• Data records:
_ _ _ _ _

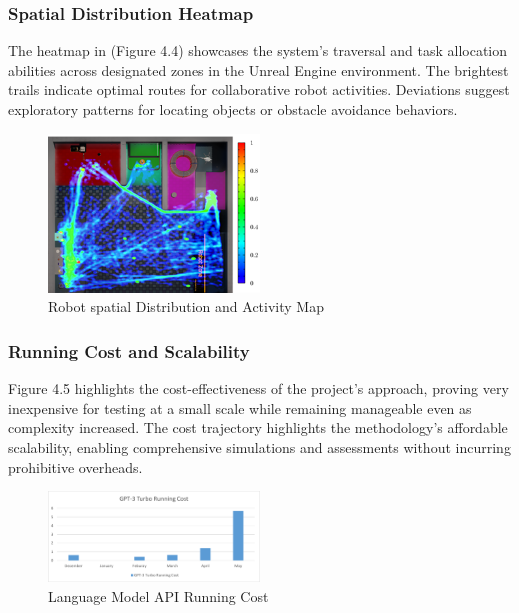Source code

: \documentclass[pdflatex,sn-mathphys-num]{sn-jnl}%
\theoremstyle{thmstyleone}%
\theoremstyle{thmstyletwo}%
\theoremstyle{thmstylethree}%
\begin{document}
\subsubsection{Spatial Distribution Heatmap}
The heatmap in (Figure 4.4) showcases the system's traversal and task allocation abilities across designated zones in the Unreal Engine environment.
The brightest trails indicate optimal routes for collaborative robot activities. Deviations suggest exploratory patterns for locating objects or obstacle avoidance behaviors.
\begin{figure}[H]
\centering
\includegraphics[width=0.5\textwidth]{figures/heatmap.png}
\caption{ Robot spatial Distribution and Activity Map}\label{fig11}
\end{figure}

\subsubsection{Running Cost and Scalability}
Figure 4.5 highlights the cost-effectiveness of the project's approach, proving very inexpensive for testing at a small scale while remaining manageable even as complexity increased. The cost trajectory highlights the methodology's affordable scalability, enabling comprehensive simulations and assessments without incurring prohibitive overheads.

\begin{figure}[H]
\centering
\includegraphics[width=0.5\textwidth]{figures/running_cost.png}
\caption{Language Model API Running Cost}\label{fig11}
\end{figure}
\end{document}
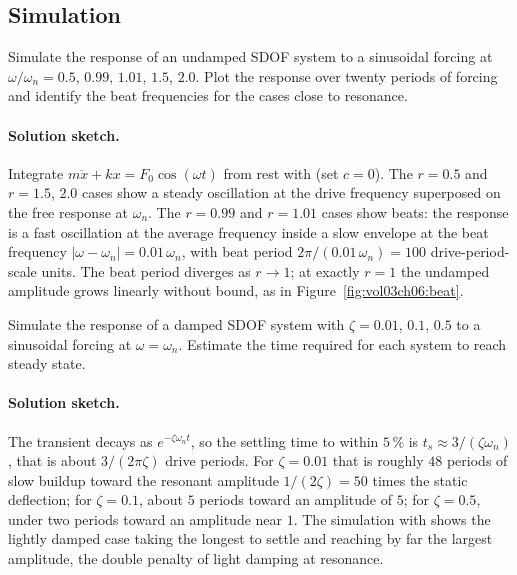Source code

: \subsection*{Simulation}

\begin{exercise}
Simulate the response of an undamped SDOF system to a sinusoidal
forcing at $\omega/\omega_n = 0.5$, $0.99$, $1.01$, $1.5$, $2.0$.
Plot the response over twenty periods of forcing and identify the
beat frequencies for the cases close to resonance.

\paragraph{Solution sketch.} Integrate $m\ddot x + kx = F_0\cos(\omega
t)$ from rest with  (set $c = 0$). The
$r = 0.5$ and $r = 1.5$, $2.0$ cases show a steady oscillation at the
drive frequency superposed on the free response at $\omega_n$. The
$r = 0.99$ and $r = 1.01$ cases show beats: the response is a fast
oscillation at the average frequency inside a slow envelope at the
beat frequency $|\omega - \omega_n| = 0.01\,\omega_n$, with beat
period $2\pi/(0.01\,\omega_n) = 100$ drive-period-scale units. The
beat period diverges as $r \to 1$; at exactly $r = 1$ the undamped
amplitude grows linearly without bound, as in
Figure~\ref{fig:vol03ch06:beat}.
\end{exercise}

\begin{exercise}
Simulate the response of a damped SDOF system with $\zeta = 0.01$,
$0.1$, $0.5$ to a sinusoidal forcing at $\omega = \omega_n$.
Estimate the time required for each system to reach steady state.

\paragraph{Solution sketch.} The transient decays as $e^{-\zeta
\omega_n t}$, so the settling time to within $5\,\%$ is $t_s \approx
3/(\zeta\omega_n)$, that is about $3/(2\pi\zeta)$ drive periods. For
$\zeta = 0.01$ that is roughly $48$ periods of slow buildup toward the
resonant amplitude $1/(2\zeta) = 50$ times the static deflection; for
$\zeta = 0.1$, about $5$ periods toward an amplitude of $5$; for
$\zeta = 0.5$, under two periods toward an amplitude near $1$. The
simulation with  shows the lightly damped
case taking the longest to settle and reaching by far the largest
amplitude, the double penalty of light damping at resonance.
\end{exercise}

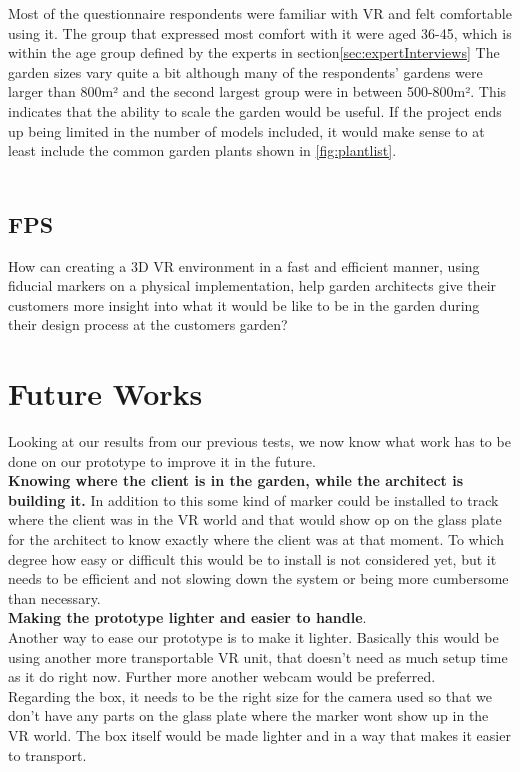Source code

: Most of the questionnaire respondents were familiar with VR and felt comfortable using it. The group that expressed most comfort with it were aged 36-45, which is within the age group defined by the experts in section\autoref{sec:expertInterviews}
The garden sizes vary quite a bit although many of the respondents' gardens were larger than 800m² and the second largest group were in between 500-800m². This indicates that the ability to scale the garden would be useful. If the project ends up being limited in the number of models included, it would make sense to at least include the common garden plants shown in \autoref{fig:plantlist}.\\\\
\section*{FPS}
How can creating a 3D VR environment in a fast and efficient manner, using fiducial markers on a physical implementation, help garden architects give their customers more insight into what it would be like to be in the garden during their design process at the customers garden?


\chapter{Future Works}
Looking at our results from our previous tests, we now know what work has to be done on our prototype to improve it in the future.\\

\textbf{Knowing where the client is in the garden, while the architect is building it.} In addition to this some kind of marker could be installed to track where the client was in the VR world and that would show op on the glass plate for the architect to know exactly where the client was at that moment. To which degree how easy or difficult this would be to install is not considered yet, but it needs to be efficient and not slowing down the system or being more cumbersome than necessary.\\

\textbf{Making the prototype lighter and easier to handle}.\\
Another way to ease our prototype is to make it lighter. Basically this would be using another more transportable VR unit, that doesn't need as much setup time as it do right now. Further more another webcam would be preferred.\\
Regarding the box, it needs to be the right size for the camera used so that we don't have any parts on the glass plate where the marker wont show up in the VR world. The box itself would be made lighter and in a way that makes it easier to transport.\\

_ _ _ _ _

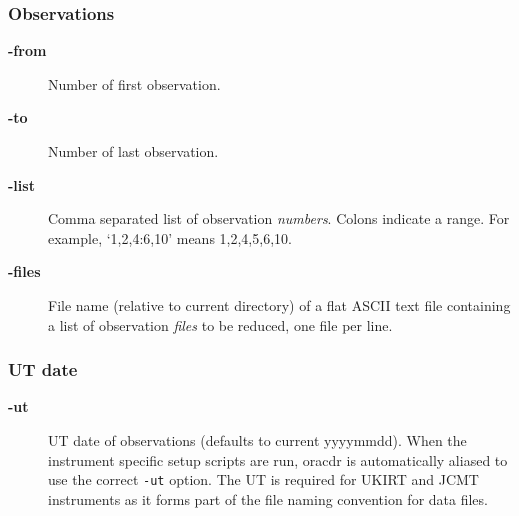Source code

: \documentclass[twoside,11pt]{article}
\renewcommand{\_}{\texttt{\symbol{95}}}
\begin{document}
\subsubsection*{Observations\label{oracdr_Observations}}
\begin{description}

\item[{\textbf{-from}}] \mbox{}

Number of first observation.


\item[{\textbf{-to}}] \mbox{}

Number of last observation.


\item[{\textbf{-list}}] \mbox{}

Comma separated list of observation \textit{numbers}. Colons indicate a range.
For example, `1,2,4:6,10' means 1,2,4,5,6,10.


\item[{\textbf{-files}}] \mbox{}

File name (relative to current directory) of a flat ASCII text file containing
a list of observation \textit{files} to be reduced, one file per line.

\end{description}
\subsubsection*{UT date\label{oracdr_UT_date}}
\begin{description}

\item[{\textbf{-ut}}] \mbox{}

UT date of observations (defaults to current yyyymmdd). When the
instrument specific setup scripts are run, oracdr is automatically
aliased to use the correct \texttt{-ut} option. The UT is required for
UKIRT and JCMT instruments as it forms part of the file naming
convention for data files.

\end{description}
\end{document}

_ _ _ _ _

• Problem details: Within the listing above, give again exactly every line from the line with "Plot the response" through the line with "the lightly damped", both included, and no other line.

• Task response:
Plot the response over twenty periods of forcing and identify the
beat frequencies for the cases close to resonance.

\paragraph{Solution sketch.} Integrate $m\ddot x + kx = F_0\cos(\omega
t)$ from rest with  (set $c = 0$). The
$r = 0.5$ and $r = 1.5$, $2.0$ cases show a steady oscillation at the
drive frequency superposed on the free response at $\omega_n$. The
$r = 0.99$ and $r = 1.01$ cases show beats: the response is a fast
oscillation at the average frequency inside a slow envelope at the
beat frequency $|\omega - \omega_n| = 0.01\,\omega_n$, with beat
period $2\pi/(0.01\,\omega_n) = 100$ drive-period-scale units. The
beat period diverges as $r \to 1$; at exactly $r = 1$ the undamped
amplitude grows linearly without bound, as in
Figure~\ref{fig:vol03ch06:beat}.
\end{exercise}

\begin{exercise}
Simulate the response of a damped SDOF system with $\zeta = 0.01$,
$0.1$, $0.5$ to a sinusoidal forcing at $\omega = \omega_n$.
Estimate the time required for each system to reach steady state.

\paragraph{Solution sketch.} The transient decays as $e^{-\zeta
\omega_n t}$, so the settling time to within $5\,\%$ is $t_s \approx
3/(\zeta\omega_n)$, that is about $3/(2\pi\zeta)$ drive periods. For
$\zeta = 0.01$ that is roughly $48$ periods of slow buildup toward the
resonant amplitude $1/(2\zeta) = 50$ times the static deflection; for
$\zeta = 0.1$, about $5$ periods toward an amplitude of $5$; for
$\zeta = 0.5$, under two periods toward an amplitude near $1$. The
simulation with  shows the lightly damped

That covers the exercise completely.